Death surrounded the Victorians - at home and in the streets. Aristocratic funeral processions were major sights, often involving all the elements of a baronial funeral, including plumes, ushers, countless attendants and elaborate hearses. Extravagant funerals had become the norm well before the reign of Queen Victoria. The determination to secure a 'decent' burial for family members was characteristic of all classes in Victorian society, even if it meant hardship for the surviving family members. The ultimate disgrace was to be assigned a pauper's grave.

After the death of Prince Albert in 1861, Queen Victoria went into deep mourning, increasing the public's demand for formal mourning attire such as black crepe clothing and jet jewellery. Mourners, including children and servants, were expected to adhere to heavily regulated mourning periods.

In Australia, funerals were less extravagant and mourning rituals less strict - especially in rural areas. From the 1870s, funeral reforms in both Britain and Australia resulted in a move toward more modest and cheaper funerals, and encouraged recycling or adapting old clothing for the mourning period rather than purchasing new outfits.

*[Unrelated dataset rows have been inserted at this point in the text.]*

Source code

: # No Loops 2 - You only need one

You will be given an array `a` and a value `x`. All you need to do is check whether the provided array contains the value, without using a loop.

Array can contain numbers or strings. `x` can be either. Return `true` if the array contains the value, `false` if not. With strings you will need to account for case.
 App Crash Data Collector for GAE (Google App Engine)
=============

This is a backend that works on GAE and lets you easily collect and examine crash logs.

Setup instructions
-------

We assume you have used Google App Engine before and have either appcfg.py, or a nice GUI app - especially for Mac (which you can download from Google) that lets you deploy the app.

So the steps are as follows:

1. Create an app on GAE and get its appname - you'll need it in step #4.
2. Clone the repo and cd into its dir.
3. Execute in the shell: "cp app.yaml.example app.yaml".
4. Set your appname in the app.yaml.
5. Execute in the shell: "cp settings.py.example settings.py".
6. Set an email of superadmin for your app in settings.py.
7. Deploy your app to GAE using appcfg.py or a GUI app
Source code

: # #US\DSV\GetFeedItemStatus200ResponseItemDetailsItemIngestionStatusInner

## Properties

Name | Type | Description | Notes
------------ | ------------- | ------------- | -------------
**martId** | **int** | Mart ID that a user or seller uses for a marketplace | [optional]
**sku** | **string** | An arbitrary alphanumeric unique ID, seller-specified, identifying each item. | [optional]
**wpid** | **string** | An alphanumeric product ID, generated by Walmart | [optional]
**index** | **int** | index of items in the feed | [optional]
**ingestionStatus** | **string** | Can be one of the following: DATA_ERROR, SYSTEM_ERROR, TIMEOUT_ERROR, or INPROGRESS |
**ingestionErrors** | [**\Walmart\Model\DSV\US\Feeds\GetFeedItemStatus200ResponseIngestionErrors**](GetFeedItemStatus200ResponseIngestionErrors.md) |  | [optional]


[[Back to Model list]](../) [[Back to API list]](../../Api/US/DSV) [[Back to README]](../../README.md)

The First World War brought an end to elaborate Victorian-style funeral and Christian mourning rituals in the British Commonwealth. The huge numbers of soldiers who died and were buried overseas as well as the resultant collective grief made grand funerals and individual displays of mourning at home seem inappropriate and self-indulgent.

Victorian mourning attire

The people of Australia have settled upon no prescribed periods for the wearing of mourning. Some wear them long after their hearts have ceased to mourn. Where there is profound grief, no rules are needed, but where the sorrow is not so great, there is need of observance of fixed periods for wearing mourning. Australian etiquette Melbourne: People's Publishing Co., 1886.

For women during the Victorian period, mourning attire included every conceivable article of clothing as well as hair accessories, stationery, umbrellas, fans, and purses. Men often added only a black hatband or gloves to their normal attire. The material most associated with mourning was black silk crepe, which was almost exclusively manufactured by one company, Courtauld's. Crepe had a flat, lifeless quality - lustrous materials like furs, satin and velvet were forbidden. Wearing colourful or flattering clothes was considered callous and even immoral. It was considered unlucky to have crepe in the house after the proscribed period had ended - making each subsequent bereavement an extravagant, expensive occasion.

Widows were expected to mourn for two years and were allowed to wear grey and lavender only in the last six months of 'half-mourning'. Children in middle-class Victorian families were required to wear full black mourning clothes for one year after the death of a parent or sibling. Girl's dresses were often modelled on their mother's mourning dress.

Memento mori ('remember death')

...it was some time before we grasped the fact that father was dead. Snivelling a little, we crept out and found mother and auntie in the laundry where they were poling with long sticks at a copperful of black dye into which every garment mother possessed, with the possible exception of her corsets, had just been thrown. Eugenie McNeil, in E Crawford, A Bunyip close behind me: Recollections of the Nineties, (Melbourne, Hawthorn Press, 1972, p 4)

Mementos such as lockets, brooches and rings, usually containing a lock of hair and photograph, functioned as tangible reminders of the deceased. They were particularly effective memorials in Australia, where loved ones may have died and been buried far away. Locks of hair were also sentimental gifts from the living, becoming powerful keepsakes after their death.


Photograph of a deceased loved one
Photographs of a deceased loved one served as substitutes and reminders of the loss. The deceased was commonly represented as though they were peacefully sleeping rather than dead, although at other times the body was posed to look alive. Image: Bill Blanton
© Bill Blanton

Post-mortem photography

What a comfort it is to possess the image of those who are removed from our sight. We may raise an image of them in our minds but that has not the tangibility of one we can see with our bodily eyes. Flora A Windeyer, in a letter to Rev. John Blomfield, November 1870

Photographs of a deceased loved one served as substitutes and reminders of the loss. Families who could not afford to commission painted portraits could arrange for a photograph to be taken cheaply and quickly after a death. This was especially important where no photograph already existed. The invention of the Carte de Visite, which enabled multiple prints to be made from a single negative, meant that images could be sent to distant relatives. The deceased was commonly represented as though they were peacefully sleeping rather than dead, although at other times the body was posed to look alive.